Your reply should reproduce all the data below exactly while excluding the pictures.
======
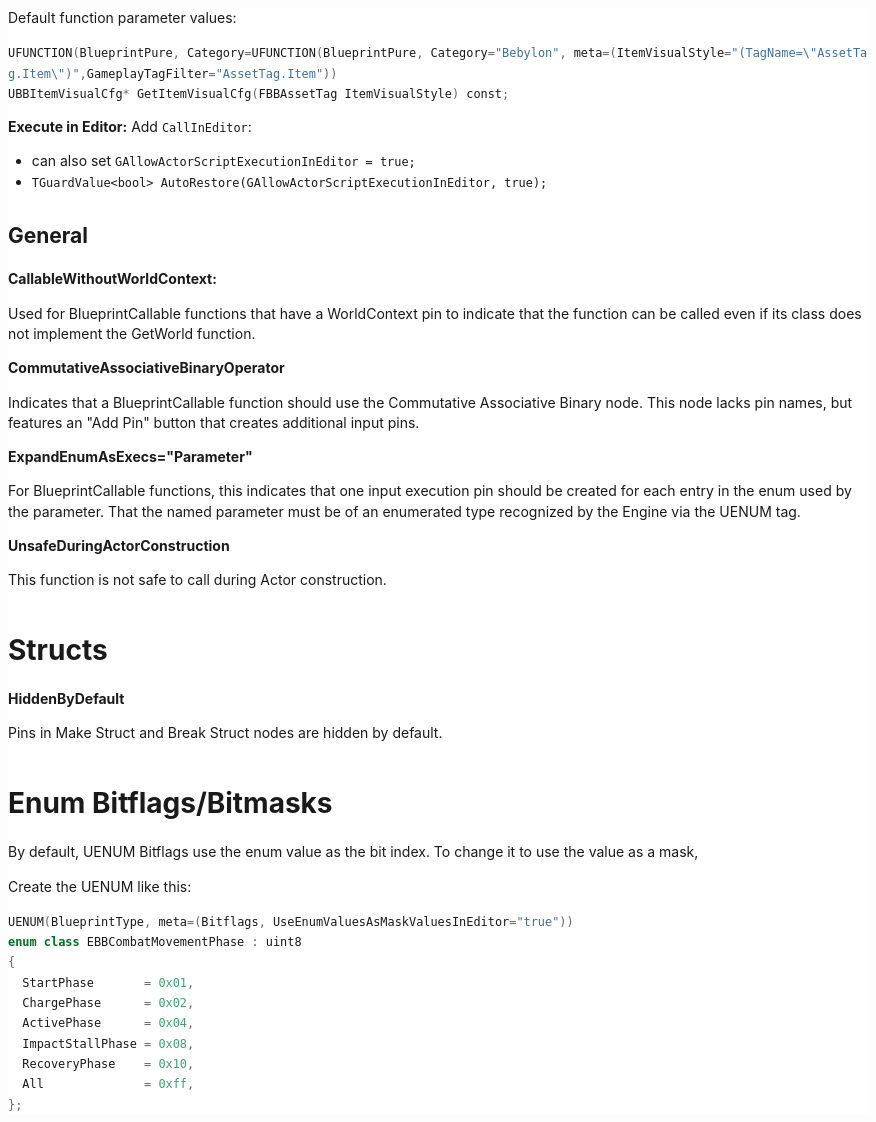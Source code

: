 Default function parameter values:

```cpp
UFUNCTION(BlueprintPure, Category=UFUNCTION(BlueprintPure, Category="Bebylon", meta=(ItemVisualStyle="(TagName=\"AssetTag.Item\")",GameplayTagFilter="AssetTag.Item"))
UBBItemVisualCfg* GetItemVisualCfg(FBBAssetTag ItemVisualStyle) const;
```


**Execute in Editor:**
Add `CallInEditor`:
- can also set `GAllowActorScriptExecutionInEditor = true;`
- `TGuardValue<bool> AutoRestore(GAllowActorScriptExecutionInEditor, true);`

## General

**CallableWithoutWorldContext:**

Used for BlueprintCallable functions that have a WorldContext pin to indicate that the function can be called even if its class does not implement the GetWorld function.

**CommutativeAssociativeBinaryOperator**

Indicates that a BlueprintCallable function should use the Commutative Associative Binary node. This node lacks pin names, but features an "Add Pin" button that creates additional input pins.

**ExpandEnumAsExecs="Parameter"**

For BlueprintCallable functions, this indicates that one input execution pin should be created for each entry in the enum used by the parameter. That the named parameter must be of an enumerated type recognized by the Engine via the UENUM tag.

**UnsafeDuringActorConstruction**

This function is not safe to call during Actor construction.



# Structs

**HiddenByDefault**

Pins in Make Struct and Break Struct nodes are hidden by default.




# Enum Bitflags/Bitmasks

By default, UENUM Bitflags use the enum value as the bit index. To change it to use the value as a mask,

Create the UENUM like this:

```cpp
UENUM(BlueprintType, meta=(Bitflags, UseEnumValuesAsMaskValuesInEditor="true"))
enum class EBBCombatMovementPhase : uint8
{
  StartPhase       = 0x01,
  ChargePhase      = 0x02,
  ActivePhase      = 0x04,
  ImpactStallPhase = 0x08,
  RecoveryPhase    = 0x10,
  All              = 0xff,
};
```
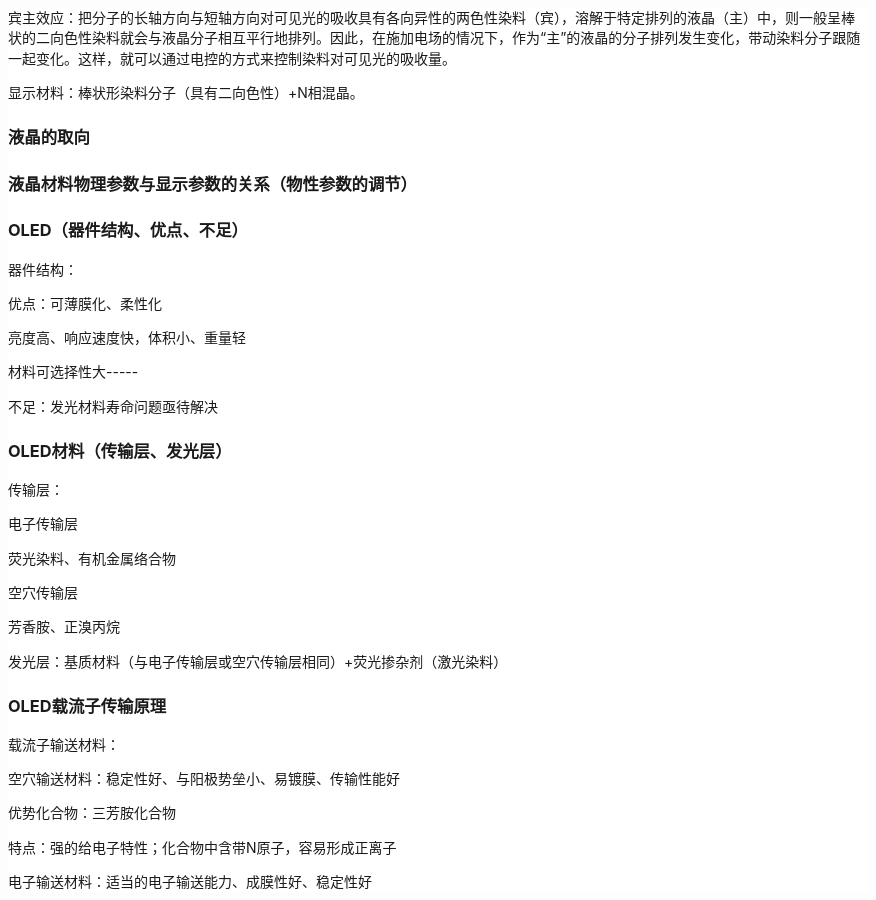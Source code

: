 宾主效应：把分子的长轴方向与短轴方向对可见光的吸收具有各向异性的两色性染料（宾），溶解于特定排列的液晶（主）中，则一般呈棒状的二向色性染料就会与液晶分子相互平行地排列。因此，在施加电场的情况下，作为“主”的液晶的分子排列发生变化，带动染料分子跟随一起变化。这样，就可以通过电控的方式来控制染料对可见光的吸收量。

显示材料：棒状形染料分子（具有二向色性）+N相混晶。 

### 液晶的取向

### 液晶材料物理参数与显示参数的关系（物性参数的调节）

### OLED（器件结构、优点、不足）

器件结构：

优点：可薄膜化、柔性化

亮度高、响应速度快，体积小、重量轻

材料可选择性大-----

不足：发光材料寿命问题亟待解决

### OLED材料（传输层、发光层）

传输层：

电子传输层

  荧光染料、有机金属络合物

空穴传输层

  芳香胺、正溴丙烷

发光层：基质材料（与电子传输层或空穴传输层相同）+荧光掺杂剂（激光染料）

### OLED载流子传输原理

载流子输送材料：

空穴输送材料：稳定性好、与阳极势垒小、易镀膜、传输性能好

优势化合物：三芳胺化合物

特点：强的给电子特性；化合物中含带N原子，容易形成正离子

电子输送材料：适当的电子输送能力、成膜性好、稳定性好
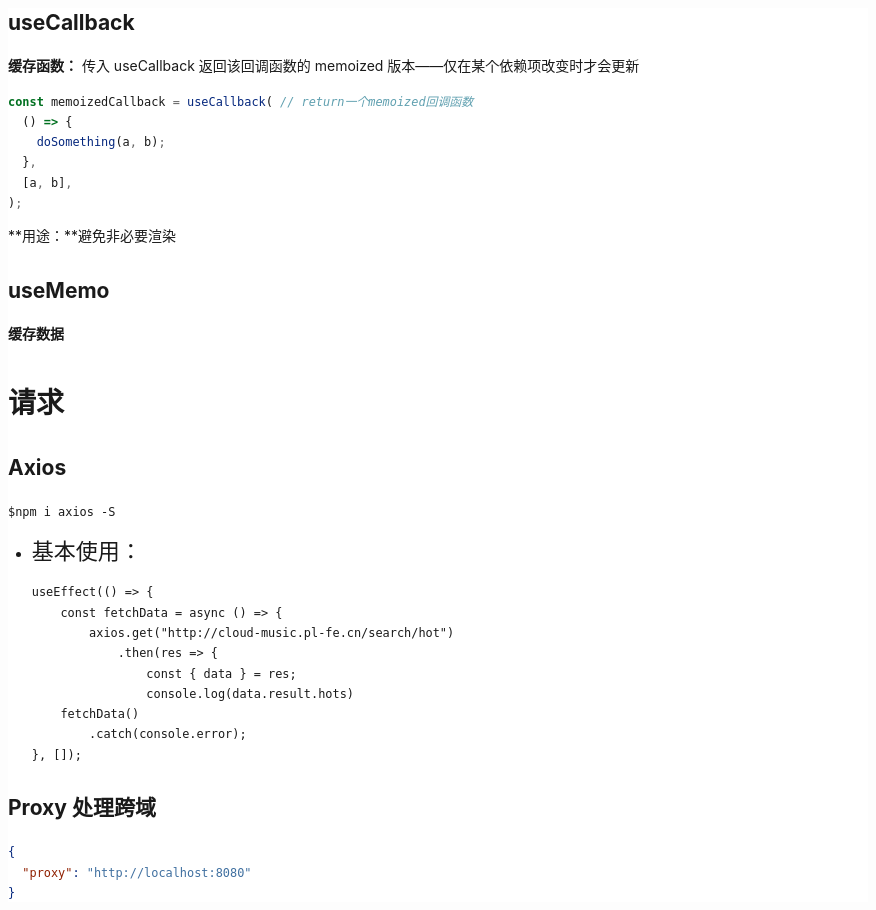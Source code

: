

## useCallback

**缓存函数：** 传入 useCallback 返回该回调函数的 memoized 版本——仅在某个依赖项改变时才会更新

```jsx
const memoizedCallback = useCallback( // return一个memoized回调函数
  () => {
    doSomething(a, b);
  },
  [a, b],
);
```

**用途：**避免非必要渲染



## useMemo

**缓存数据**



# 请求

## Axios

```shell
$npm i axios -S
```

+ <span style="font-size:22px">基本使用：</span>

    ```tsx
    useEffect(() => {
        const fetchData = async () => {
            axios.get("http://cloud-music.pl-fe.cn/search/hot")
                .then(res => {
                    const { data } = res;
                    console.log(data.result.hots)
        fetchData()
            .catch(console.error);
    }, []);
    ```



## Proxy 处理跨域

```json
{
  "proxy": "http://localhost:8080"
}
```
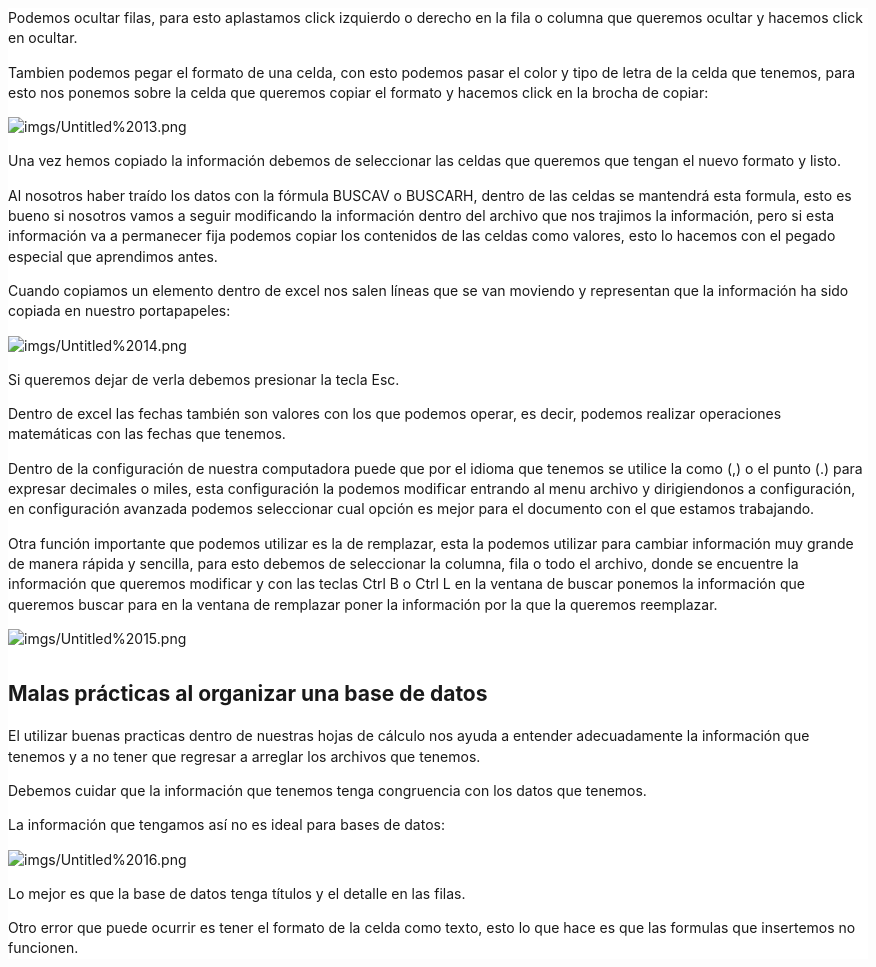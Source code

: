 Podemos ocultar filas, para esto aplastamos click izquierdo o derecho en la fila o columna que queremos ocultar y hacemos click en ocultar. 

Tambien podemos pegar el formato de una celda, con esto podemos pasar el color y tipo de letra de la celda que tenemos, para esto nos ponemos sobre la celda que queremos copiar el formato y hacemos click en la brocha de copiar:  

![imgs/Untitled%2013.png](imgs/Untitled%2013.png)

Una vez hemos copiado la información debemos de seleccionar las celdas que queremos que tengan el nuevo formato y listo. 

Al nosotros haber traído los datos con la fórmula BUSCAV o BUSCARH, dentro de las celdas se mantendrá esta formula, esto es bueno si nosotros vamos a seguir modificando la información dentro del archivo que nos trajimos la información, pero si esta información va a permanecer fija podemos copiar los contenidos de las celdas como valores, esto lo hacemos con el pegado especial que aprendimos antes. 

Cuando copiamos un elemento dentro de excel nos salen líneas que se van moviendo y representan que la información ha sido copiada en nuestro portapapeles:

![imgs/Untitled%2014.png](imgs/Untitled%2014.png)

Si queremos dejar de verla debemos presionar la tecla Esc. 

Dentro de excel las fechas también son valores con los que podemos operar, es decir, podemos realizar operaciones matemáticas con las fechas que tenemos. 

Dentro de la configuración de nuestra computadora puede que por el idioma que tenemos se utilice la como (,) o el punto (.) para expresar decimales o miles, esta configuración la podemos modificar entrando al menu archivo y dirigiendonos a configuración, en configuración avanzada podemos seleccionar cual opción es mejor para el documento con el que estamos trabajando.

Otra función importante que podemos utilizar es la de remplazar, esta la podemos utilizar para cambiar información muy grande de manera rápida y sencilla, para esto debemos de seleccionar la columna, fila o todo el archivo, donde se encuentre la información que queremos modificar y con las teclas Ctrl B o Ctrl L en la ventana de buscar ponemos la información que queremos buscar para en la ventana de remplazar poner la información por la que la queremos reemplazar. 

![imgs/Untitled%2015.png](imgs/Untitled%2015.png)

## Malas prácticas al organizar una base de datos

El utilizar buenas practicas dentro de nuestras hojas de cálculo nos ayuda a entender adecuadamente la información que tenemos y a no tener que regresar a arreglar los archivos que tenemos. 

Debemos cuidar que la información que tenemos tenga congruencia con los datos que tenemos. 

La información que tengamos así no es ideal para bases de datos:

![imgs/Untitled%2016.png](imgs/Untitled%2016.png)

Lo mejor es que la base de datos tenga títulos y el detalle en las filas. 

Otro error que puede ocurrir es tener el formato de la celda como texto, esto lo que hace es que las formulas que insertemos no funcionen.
======
## RESULT OF THIS TASK
Source code

: Default function parameter values:

```cpp
UFUNCTION(BlueprintPure, Category=UFUNCTION(BlueprintPure, Category="Bebylon", meta=(ItemVisualStyle="(TagName=\"AssetTag.Item\")",GameplayTagFilter="AssetTag.Item"))
UBBItemVisualCfg* GetItemVisualCfg(FBBAssetTag ItemVisualStyle) const;
```


**Execute in Editor:**
Add `CallInEditor`:
- can also set `GAllowActorScriptExecutionInEditor = true;`
- `TGuardValue<bool> AutoRestore(GAllowActorScriptExecutionInEditor, true);`

## General

**CallableWithoutWorldContext:**

Used for BlueprintCallable functions that have a WorldContext pin to indicate that the function can be called even if its class does not implement the GetWorld function.

**CommutativeAssociativeBinaryOperator**

Indicates that a BlueprintCallable function should use the Commutative Associative Binary node. This node lacks pin names, but features an "Add Pin" button that creates additional input pins.

**ExpandEnumAsExecs="Parameter"**

For BlueprintCallable functions, this indicates that one input execution pin should be created for each entry in the enum used by the parameter. That the named parameter must be of an enumerated type recognized by the Engine via the UENUM tag.

**UnsafeDuringActorConstruction**

This function is not safe to call during Actor construction.



# Structs

**HiddenByDefault**

Pins in Make Struct and Break Struct nodes are hidden by default.




# Enum Bitflags/Bitmasks

By default, UENUM Bitflags use the enum value as the bit index. To change it to use the value as a mask,

Create the UENUM like this:

```cpp
UENUM(BlueprintType, meta=(Bitflags, UseEnumValuesAsMaskValuesInEditor="true"))
enum class EBBCombatMovementPhase : uint8
{
  StartPhase       = 0x01,
  ChargePhase      = 0x02,
  ActivePhase      = 0x04,
  ImpactStallPhase = 0x08,
  RecoveryPhase    = 0x10,
  All              = 0xff,
};
```
Source code

: 宾主效应：把分子的长轴方向与短轴方向对可见光的吸收具有各向异性的两色性染料（宾），溶解于特定排列的液晶（主）中，则一般呈棒状的二向色性染料就会与液晶分子相互平行地排列。因此，在施加电场的情况下，作为“主”的液晶的分子排列发生变化，带动染料分子跟随一起变化。这样，就可以通过电控的方式来控制染料对可见光的吸收量。

显示材料：棒状形染料分子（具有二向色性）+N相混晶。 

### 液晶的取向

### 液晶材料物理参数与显示参数的关系（物性参数的调节）

### OLED（器件结构、优点、不足）

器件结构：

优点：可薄膜化、柔性化

亮度高、响应速度快，体积小、重量轻

材料可选择性大-----

不足：发光材料寿命问题亟待解决

### OLED材料（传输层、发光层）

传输层：

电子传输层

  荧光染料、有机金属络合物

空穴传输层

  芳香胺、正溴丙烷

发光层：基质材料（与电子传输层或空穴传输层相同）+荧光掺杂剂（激光染料）

### OLED载流子传输原理

载流子输送材料：

空穴输送材料：稳定性好、与阳极势垒小、易镀膜、传输性能好

优势化合物：三芳胺化合物

特点：强的给电子特性；化合物中含带N原子，容易形成正离子

电子输送材料：适当的电子输送能力、成膜性好、稳定性好
Source code

:

## useCallback

**缓存函数：** 传入 useCallback 返回该回调函数的 memoized 版本——仅在某个依赖项改变时才会更新

```jsx
const memoizedCallback = useCallback( // return一个memoized回调函数
  () => {
    doSomething(a, b);
  },
  [a, b],
);
```

**用途：**避免非必要渲染



## useMemo

**缓存数据**



# 请求

## Axios

```shell
$npm i axios -S
```

+ <span style="font-size:22px">基本使用：</span>

    ```tsx
    useEffect(() => {
        const fetchData = async () => {
            axios.get("http://cloud-music.pl-fe.cn/search/hot")
                .then(res => {
                    const { data } = res;
                    console.log(data.result.hots)
        fetchData()
            .catch(console.error);
    }, []);
    ```



## Proxy 处理跨域

```json
{
  "proxy": "http://localhost:8080"
}
```
Source code

: Podemos ocultar filas, para esto aplastamos click izquierdo o derecho en la fila o columna que queremos ocultar y hacemos click en ocultar. 

Tambien podemos pegar el formato de una celda, con esto podemos pasar el color y tipo de letra de la celda que tenemos, para esto nos ponemos sobre la celda que queremos copiar el formato y hacemos click en la brocha de copiar:  

![imgs/Untitled%2013.png](imgs/Untitled%2013.png)

Una vez hemos copiado la información debemos de seleccionar las celdas que queremos que tengan el nuevo formato y listo. 

Al nosotros haber traído los datos con la fórmula BUSCAV o BUSCARH, dentro de las celdas se mantendrá esta formula, esto es bueno si nosotros vamos a seguir modificando la información dentro del archivo que nos trajimos la información, pero si esta información va a permanecer fija podemos copiar los contenidos de las celdas como valores, esto lo hacemos con el pegado especial que aprendimos antes. 

Cuando copiamos un elemento dentro de excel nos salen líneas que se van moviendo y representan que la información ha sido copiada en nuestro portapapeles:

![imgs/Untitled%2014.png](imgs/Untitled%2014.png)

Si queremos dejar de verla debemos presionar la tecla Esc. 

Dentro de excel las fechas también son valores con los que podemos operar, es decir, podemos realizar operaciones matemáticas con las fechas que tenemos. 

Dentro de la configuración de nuestra computadora puede que por el idioma que tenemos se utilice la como (,) o el punto (.) para expresar decimales o miles, esta configuración la podemos modificar entrando al menu archivo y dirigiendonos a configuración, en configuración avanzada podemos seleccionar cual opción es mejor para el documento con el que estamos trabajando.

Otra función importante que podemos utilizar es la de remplazar, esta la podemos utilizar para cambiar información muy grande de manera rápida y sencilla, para esto debemos de seleccionar la columna, fila o todo el archivo, donde se encuentre la información que queremos modificar y con las teclas Ctrl B o Ctrl L en la ventana de buscar ponemos la información que queremos buscar para en la ventana de remplazar poner la información por la que la queremos reemplazar. 

![imgs/Untitled%2015.png](imgs/Untitled%2015.png)

## Malas prácticas al organizar una base de datos

El utilizar buenas practicas dentro de nuestras hojas de cálculo nos ayuda a entender adecuadamente la información que tenemos y a no tener que regresar a arreglar los archivos que tenemos. 

Debemos cuidar que la información que tenemos tenga congruencia con los datos que tenemos. 

La información que tengamos así no es ideal para bases de datos:

![imgs/Untitled%2016.png](imgs/Untitled%2016.png)

Lo mejor es que la base de datos tenga títulos y el detalle en las filas. 

Otro error que puede ocurrir es tener el formato de la celda como texto, esto lo que hace es que las formulas que insertemos no funcionen.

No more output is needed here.